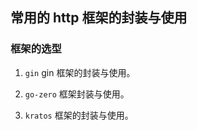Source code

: ## 常用的 http 框架的封装与使用

### 框架的选型

1. `gin` gin 框架的封装与使用。

2. `go-zero` 框架封装与使用。

3. `kratos` 框架的封装与使用。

◆ ◆ ◆ ◆ ◆ ◆ ◆

TASK PROMPT —
The records above are to be reproduced exactly; the pictures are to be left out.

SOLUTION FOR THIS PROBLEM —
Source code

: ## 常用的 http 框架的封装与使用

### 框架的选型

1. `gin` gin 框架的封装与使用。

2. `go-zero` 框架封装与使用。

3. `kratos` 框架的封装与使用。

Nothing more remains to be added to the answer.